Ending poverty with food and sanitation
Poor sanitation and hygiene and the resulting malnutrition has a generational impact as it lowers future earnings and keeps people trapped in poverty.
india Updated: Mar 11, 2018 08:10 ISTHindustan Times, Dhar/Jhabua

Nutritious mid-day meals keep children healthy and toilets keep girls in school. However, when schools run out of water, health and hygiene are the biggest casualties.
Schools in Madhya Pradesh’s predominantly tribal districts of Dhar and Jhabua — which are home to Bhil, Bhilala and Patlia tribes — have toilets, but most remain unused because they lack water supply, often not even to drink.

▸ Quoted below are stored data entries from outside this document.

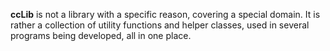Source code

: **ccLib** is not a library with a specific reason, covering a special domain. It is rather a collection of utility functions and helper classes, used in several programs being developed, all in one place.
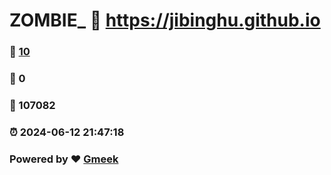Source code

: # ZOMBIE_ :link: https://jibinghu.github.io 
### :page_facing_up: [10](https://jibinghu.github.io/tag.html) 
### :speech_balloon: 0 
### :hibiscus: 107082 
### :alarm_clock: 2024-06-12 21:47:18 
### Powered by :heart: [Gmeek](https://github.com/Meekdai/Gmeek)
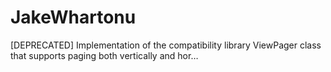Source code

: # JakeWhartonu
[DEPRECATED] Implementation of the compatibility library ViewPager class that supports paging both vertically and hor…
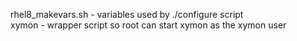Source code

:rhel8_makevars.sh - variables used by ./configure script \
xymon - wrapper script so root can start xymon as the xymon user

The handpump at Gopalpura Middle School in Jhabua’s Rama block ran dry in November. “It works only for three to four months during the monsoons,” principal, Mav Singh Solanki said.
The municipal tanker fills the school tanks twice or thrice a week and when this water is used up, a waterman cycles two kilometres to get water from a handpump, all of which is used for drinking and cooking for 229 students and 10 staff members.

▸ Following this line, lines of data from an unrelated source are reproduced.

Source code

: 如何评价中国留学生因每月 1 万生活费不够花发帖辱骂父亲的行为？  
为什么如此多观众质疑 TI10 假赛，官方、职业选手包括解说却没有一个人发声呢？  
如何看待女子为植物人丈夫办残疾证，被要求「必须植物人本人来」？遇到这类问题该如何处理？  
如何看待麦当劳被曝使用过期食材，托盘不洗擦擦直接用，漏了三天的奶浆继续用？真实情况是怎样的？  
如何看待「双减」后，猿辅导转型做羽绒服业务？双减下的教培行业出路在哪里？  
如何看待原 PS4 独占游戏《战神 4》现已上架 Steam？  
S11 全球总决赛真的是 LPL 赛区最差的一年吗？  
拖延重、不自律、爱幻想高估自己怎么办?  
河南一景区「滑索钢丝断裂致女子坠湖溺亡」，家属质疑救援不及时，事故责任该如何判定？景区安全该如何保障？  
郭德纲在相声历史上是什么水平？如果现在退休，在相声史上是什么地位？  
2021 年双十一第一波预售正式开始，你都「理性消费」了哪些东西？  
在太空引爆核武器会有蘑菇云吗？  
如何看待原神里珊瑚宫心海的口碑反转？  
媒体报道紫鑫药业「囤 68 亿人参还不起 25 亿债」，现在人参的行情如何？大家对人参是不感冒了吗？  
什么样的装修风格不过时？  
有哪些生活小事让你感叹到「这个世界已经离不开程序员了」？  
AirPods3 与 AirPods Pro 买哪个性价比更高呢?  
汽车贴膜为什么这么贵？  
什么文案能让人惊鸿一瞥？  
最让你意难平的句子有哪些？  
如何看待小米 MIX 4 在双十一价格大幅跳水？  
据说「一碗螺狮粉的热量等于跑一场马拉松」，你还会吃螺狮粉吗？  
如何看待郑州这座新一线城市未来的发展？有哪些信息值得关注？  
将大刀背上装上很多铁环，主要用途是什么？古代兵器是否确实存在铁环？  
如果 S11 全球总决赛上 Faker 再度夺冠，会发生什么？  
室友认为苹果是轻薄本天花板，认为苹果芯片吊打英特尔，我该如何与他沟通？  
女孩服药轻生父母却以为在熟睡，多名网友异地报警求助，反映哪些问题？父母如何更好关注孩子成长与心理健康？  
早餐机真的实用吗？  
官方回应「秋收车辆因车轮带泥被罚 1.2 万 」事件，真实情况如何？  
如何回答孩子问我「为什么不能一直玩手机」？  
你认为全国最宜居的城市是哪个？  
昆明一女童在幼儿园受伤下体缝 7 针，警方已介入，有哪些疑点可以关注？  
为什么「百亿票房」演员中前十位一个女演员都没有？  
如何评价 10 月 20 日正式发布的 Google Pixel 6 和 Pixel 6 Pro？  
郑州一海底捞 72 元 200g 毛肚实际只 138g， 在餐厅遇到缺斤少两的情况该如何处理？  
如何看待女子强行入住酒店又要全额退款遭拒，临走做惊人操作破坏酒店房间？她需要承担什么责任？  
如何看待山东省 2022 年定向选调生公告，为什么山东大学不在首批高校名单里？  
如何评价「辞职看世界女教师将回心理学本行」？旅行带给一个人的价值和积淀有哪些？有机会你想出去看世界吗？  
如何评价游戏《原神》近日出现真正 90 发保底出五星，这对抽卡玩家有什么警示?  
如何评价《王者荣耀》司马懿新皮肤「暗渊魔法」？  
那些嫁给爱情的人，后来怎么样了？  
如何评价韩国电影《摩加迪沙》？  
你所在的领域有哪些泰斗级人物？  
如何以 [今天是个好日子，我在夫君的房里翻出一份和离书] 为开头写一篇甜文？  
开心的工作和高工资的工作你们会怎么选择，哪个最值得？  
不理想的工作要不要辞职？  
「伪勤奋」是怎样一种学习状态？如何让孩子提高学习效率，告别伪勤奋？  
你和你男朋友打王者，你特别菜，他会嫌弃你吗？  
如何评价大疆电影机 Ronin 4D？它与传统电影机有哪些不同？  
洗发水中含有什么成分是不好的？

There is no water to spare for the toilet water tanks. “There’s no water and now the villagers have stolen the doors. The children have no choice but to use the fields around the school as toilets,” said Solanki, his hand sweeping the rocky, barren landscape around the school compound.
In Jhabua district’s Thandla block, one working handpump is the source of drinking water for Chainpura Middle School’s 376 students and Chainpura High School’s 228 students, but the toilets remain dry. “There’s no water to clean them. This handpump will also stop working in another month. When needed, the girls leave school to use toilets at the Kasturba Girls Hostel, which is one km away,” said Ratan Singh Damod, principal, Chainpura Middle School.
Local Solutions
In sharp contrast, the Ganganagar Girls Hostel in the neighbouring Dhar district’s Tirla block has taps that don’t run dry, toilets that work and beds with clean bedsheets and mosquito nets.

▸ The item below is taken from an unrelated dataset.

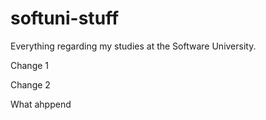 # softuni-stuff
Everything regarding my studies at the Software University.

Change 1

Change 2

What ahppend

Even though the days start at 4 am for the 275 tribal girls, they prefer hostel to home. “We get fruits and four meals a day, a clean bed to sleep in and a football to play with even on our days off. At home, I’m cooking, herding goats and working in the fields all day. I don’t like going back,” said Sarita Goyal, 14, a class 8 student, who is part of a school group that goes to Dhar town to lean taekwondo. Unlike the school toilet, the one at her home in the predominantly tribal village of Premnagar is not used.

The woman who brought about the miracle is the school warden, Ranjana Chauhan, who is a champion for hygiene. “When I joined, bedsheets would routinely get stolen to be used as sanitary pads and the toilets were unusable because they were chocked with discarded cloth used for menstruation,” said Chauhan.
Within days, her first two priorities became getting the toilets cleaned and starting water-harvesting projects to ensure there was water 24x7.
“The school handpump is dry so we got the old well cleaned and installed a merry-go-round (carousal) over it. When the children played, it worked the pump and pushed water to the overhead water tanks,” said Chauhan.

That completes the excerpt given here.